As a preferred implementation, the static risk scoring and the dynamic risk scoring may be combined in the examples of the present specification. And performing static risk scoring on the product to be identified while performing the dynamic risk scoring, as shown in fig. 4, and then integrating the dynamic risk scoring and the static risk scoring to obtain the risk condition of the product to be identified.
And the static risk score is determined according to the matching condition of the attribute information of the product to be identified and the preset static rule. The static rules may be set according to manual experience, for example: whether quick payment is supported, whether real-time billing is supported, whether cross-border services are provided, etc. And adding 1 point when the attribute information of the product to be identified meets a static rule, and finally accumulating to obtain a static risk score.

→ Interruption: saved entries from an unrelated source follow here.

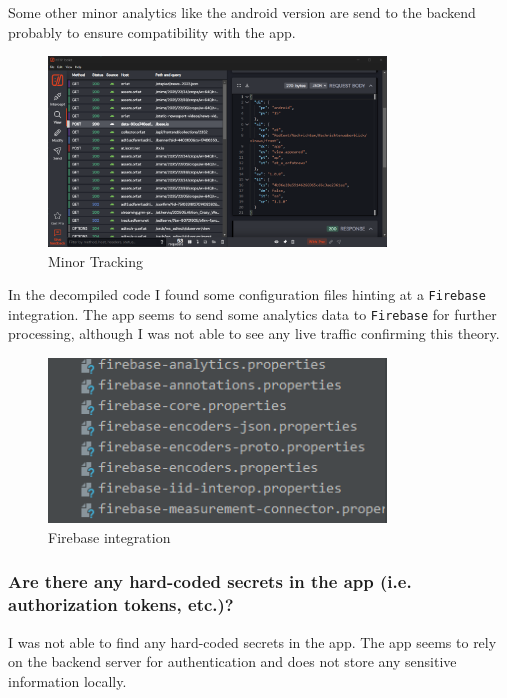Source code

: \documentclass[12pt,a4paper]{article}
\begin{document}
Some other minor analytics like the android version are send to the backend probably to ensure compatibility with the app.

\begin{figure}[H]
\centering
\includegraphics[width=0.8\textwidth]{./screenshots/minor_tracking.png}
\caption{Minor Tracking}
\end{figure}

In the decompiled code I found some configuration files hinting at a \texttt{Firebase} integration. 
The app seems to send some analytics data to \texttt{Firebase} for further processing, although I was not able to see any live traffic confirming this theory.

\begin{figure}[H]
\centering
\includegraphics[width=0.8\textwidth]{./screenshots/Firebase_integration.png}
\caption{Firebase integration}
\end{figure}
 
\subsubsection{Are there any hard-coded secrets in the app (i.e. authorization tokens, etc.)?}

I was not able to find any hard-coded secrets in the app. The app seems to rely on the backend server for authentication and does not store any sensitive information locally.
\end{document}
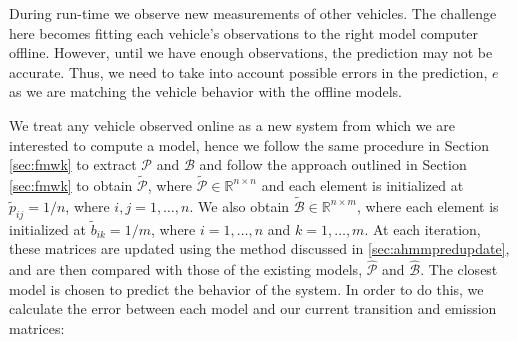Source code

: \documentclass[letterpaper, 10 pt, conference]{ieeeconf}  %
\newcommand\NB[1]{$\spadesuit$\footnote{NB: #1}}
\begin{document}

During run-time we observe new measurements of other vehicles. The challenge here becomes fitting each vehicle's observations to the right model computer offline. However, until we have enough observations, the prediction may not be accurate. Thus, we need to take into account possible errors in the prediction, $e$ as we are matching the vehicle behavior with the offline models. 



We treat any vehicle observed online as a new system from which we are interested to compute a model, hence we follow the same procedure in Section \ref{sec:fmwk} to extract $\mathcal{P}$ and $\mathcal{B}$ and follow the approach outlined in Section \ref{sec:fmwk} to obtain $\tilde{\mathcal{P}}$, where $\tilde{\mathcal{P}}\in\mathbb{R}^{n\times n}$ and each element is initialized at $\tilde{p}_{ij} = 1/n$, where $i,j = 1,\ldots,n$. We also obtain $\tilde{\mathcal{B}}\in\mathbb{R}^{n\times m}$, where each element is initialized at $\tilde{b}_{ik}= 1/m$, where $i = 1,\ldots,n$ and $k=1,\ldots,m$. At each iteration, these matrices are updated using the method discussed in \ref{sec:ahmmpredupdate}, and are then compared with those of the existing models, $\hat{\mathcal{P}}$ and $\hat{\mathcal{B}}$. The closest model is chosen to predict the behavior of the system. In order to do this, we calculate the error between each model and our current transition and emission matrices:
\end{document}
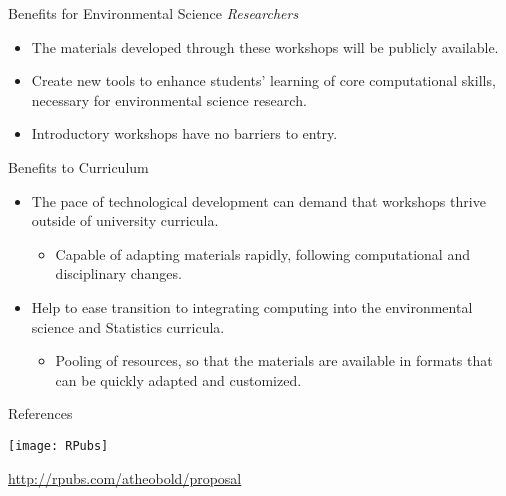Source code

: \documentclass[10pt,ignorenonframetext,]{beamer}
\providecommand{\tightlist}{%
  \setlength{\itemsep}{0pt}\setlength{\parskip}{0pt}}
\begin{document}
\begin{frame}{Benefits for Environmental Science \emph{Researchers}}

\begin{itemize}[<+->]
\item
  The materials developed through these workshops will be publicly
  available.
\item
  Create new tools to enhance students' learning of core computational
  skills, necessary for environmental science research.
\item
  Introductory workshops have no barriers to entry. 
\end{itemize}

\end{frame}

\begin{frame}{Benefits to Curriculum}

\begin{itemize}[<+->]
\tightlist
\item
  The pace of technological development can demand that workshops thrive
  outside of university curricula.

  \begin{itemize}[<+->]
  \tightlist
  \item
    Capable of adapting materials rapidly, following computational and
    disciplinary changes.
  \end{itemize}
\item
  Help to ease transition to integrating computing into the
  environmental science and Statistics curricula.

  \begin{itemize}[<+->]
  \tightlist
  \item
    Pooling of resources, so that the materials are available in formats
    that can be quickly adapted and customized.
  \end{itemize}
\end{itemize}

\end{frame}

\begin{frame}{References}

\begin{center}\texttt{[image: RPubs]} \end{center}

\url{http://rpubs.com/atheobold/proposal}

\end{frame}
\end{document}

When the dynamic risk score and the static risk score are synthesized, the two scores can be subjected to weighted summation to obtain a final risk score value of a product to be identified, wherein the weighted value of the scores can be set according to an empirical value or an experimental value; and then determining the risk state of the product to be identified according to the final risk score value. For example, the final risk score value is divided into several intervals, each interval corresponding to a certain risk level. The final risk score value may also be used directly to reflect the risk level. The higher the score, the higher the risk rating of the product to be identified.
In addition to the combination of the static risk score and the dynamic risk score, the risk status of the product to be identified may be determined by combining the dynamic risk score with the risk score determined by risk identification in other manners, which is not listed herein.
As can be seen from the foregoing method embodiments, the method provided by the embodiments of this specification may have the following advantages:
1) each characteristic value changes along with the online of the internet products. Therefore, the above-mentioned risk assessment provided by the embodiments of the present disclosure may be performed periodically or based on a specific event. The risk of the product can be analyzed according to the feature quantification determined dynamically after each feature value changes.
2) The embodiment provides a mode of keeping the traditional rule set based on manual experience for scoring, and can ensure that the risk state of a product can be obtained according to manual experience under the condition that no transaction data and no risk data exist at the initial stage of online of a new product.
3) The mode provided by the embodiment can analyze the risk condition of the product, can also acquire the influence degree of various characteristics generated in the risk condition, and improves the relevance of the risk identification index and the interpretability of the risk identification.
4) The mode that utilizes above-mentioned embodiment to provide can carry out timely early warning to high risk product to effectively monitor and avoid the emergence of risk action such as money laundering.
The foregoing description has been directed to specific embodiments of this disclosure. Other embodiments are within the scope of the following claims. In some cases, the actions or steps recited in the claims may be performed in a different order than in the embodiments and still achieve desirable results. In addition, the processes depicted in the accompanying figures do not necessarily require the particular order shown, or sequential order, to achieve desirable results. In some embodiments, multitasking and parallel processing may also be possible or may be advantageous.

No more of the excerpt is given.